I was another PTWM fan-I supported her after the last crying video and came over here to see what was going on that was so horrifying.
Almost immediately, the scales fell from my eyes and I realised that all the niggling concerns I had were not in my head: examples are posting Tallulah’s worksheets from her therapy; posting the dogs locked together (grim); Josh walking round in just little pants and all of the children’s private lives and feelings being put out there for all to see.

I donated. I lived in a house where DV was prevalent and I really thought I would be helping people. I have a disabled child and can’t work,so money is tight, but I felt it would be put to good use for women who were suffering.
I also responded to a message asking for help with a particular issue relating to children’s mental health and was given the email details of a total stranger and asked to message her to help!

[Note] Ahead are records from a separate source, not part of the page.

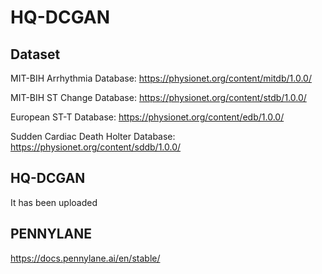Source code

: # HQ-DCGAN
## Dataset
MIT-BIH Arrhythmia Database: https://physionet.org/content/mitdb/1.0.0/

MIT-BIH ST Change Database: https://physionet.org/content/stdb/1.0.0/

European ST-T Database: https://physionet.org/content/edb/1.0.0/

Sudden Cardiac Death Holter Database: https://physionet.org/content/sddb/1.0.0/

## HQ-DCGAN
It has been uploaded

## PENNYLANE
https://docs.pennylane.ai/en/stable/
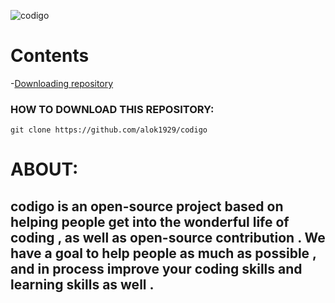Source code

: 
![codigo](https://github.com/alok1929/codigo/blob/master/coddigo.png?raw=true)

# Contents

-[Downloading repository](#downloading-repository)

### HOW TO DOWNLOAD THIS REPOSITORY:

` git clone https://github.com/alok1929/codigo `

# ABOUT:

## codigo is an open-source project based on helping people get into the wonderful life of coding , as well as open-source contribution . We have a goal to help people as much as possible , and in process improve your coding skills and learning skills as well .
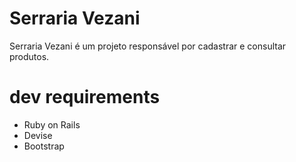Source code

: # Serraria Vezani
Serraria Vezani é um projeto responsável por cadastrar e consultar produtos.

# dev requirements

- Ruby on Rails
- Devise
- Bootstrap
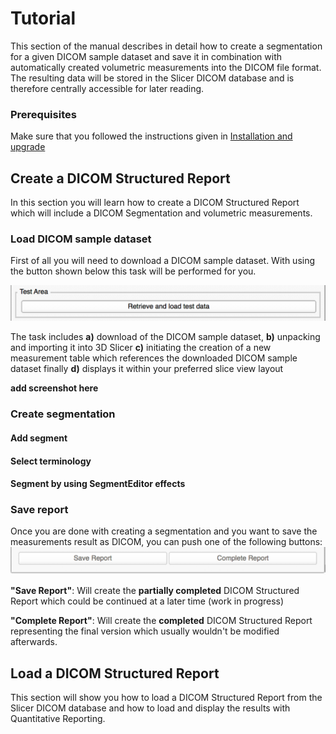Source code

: # Tutorial

This section of the manual describes in detail how to create a segmentation for a given DICOM sample dataset and save it in combination with automatically created volumetric measurements into the DICOM file format. The resulting data will be stored in the Slicer DICOM database and is therefore centrally accessible for later reading.

### Prerequisites

Make sure that you followed the instructions given in [Installation and upgrade](install.md)

## Create a DICOM Structured Report

In this section you will learn how to create a DICOM Structured Report which will include a DICOM Segmentation and volumetric measurements.

### Load DICOM sample dataset

First of all you will need to download a DICOM sample dataset. With using the button shown below this task will be performed for you.

![](screenshots/testarea.png)

The task includes **a)** download of the DICOM sample dataset, **b)** unpacking and importing it into 3D Slicer **c)** initiating the creation of a new measurement table which references the downloaded DICOM sample dataset finally **d)** displays it within your preferred slice view layout

**add screenshot here**





### Create segmentation

#### Add segment

#### Select terminology

#### Segment by using SegmentEditor effects

### Save report
Once you are done with creating a segmentation and you want to save the measurements result as DICOM, you can push one of the following buttons:
![](screenshots/reportButtons.png)

**"Save Report"**: Will create the **partially completed** DICOM Structured Report which could be continued at a later time (work in progress)

**"Complete Report"**: Will create the **completed** DICOM Structured Report representing the final version which usually wouldn't be modified afterwards.


## Load a DICOM Structured Report

This section will show you how to load a DICOM Structured Report from the Slicer DICOM database and how to load and display the results with Quantitative Reporting.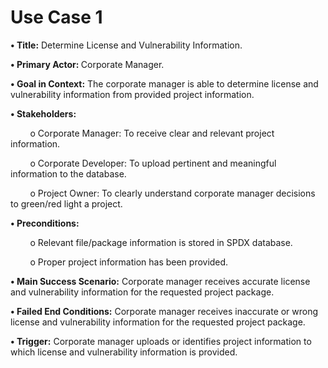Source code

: <div>
<h1>
Use Case 1
</h1>

<p><b>•	Title:</b> Determine License and Vulnerability Information.</p>
<P><b>•	Primary Actor: </b>Corporate Manager.</p>
<P><b>•	Goal in Context:</b> The corporate manager is able to determine license and vulnerability information from provided project information.</p>
<p><b>•	Stakeholders:</b></p>
<p>&nbsp&nbsp&nbsp&nbsp&nbsp&nbsp&nbsp&nbspo	Corporate Manager: To receive clear and relevant project information.</p>
<p>&nbsp&nbsp&nbsp&nbsp&nbsp&nbsp&nbsp&nbspo	Corporate Developer: To upload pertinent and meaningful information to the database.</p>
<p>&nbsp&nbsp&nbsp&nbsp&nbsp&nbsp&nbsp&nbspo	Project Owner: To clearly understand corporate manager decisions to green/red light a project.</p>
<p><b>•	Preconditions:</b></p>
<p>&nbsp&nbsp&nbsp&nbsp&nbsp&nbsp&nbsp&nbspo	Relevant file/package information is stored in SPDX database.</p>
<p>&nbsp&nbsp&nbsp&nbsp&nbsp&nbsp&nbsp&nbspo	Proper project information has been provided.</p>
<p><b>•	Main Success Scenario:</b> Corporate manager receives accurate license and vulnerability information for the requested project package.</p>
<p><b>•	Failed End Conditions:</b> Corporate manager receives inaccurate or wrong license and vulnerability information for the requested project package.</p>
<p><b>•	Trigger:</b> Corporate manager uploads or identifies project information to which license and vulnerability information is provided.</p>
</div>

That actually gave me a sleepless night,as I felt so guilty that I didn’t feel able to reach out to a total stranger and I felt I was letting people down.
I see the other side of her now. I’m not medically qualified,but have encountered my fair share of dysfunctional parents and also narcissistic behaviour.
There’s a role reversal going on,whereby the children are expected to support and reassure her (waking a child to take them to sleep in her bed when Josh isn’t there?!) and a neediness that will make the kids feel confused and burdened with responsibility.
Of course I care about misused funds,but I worry so much about the long term effects on the children.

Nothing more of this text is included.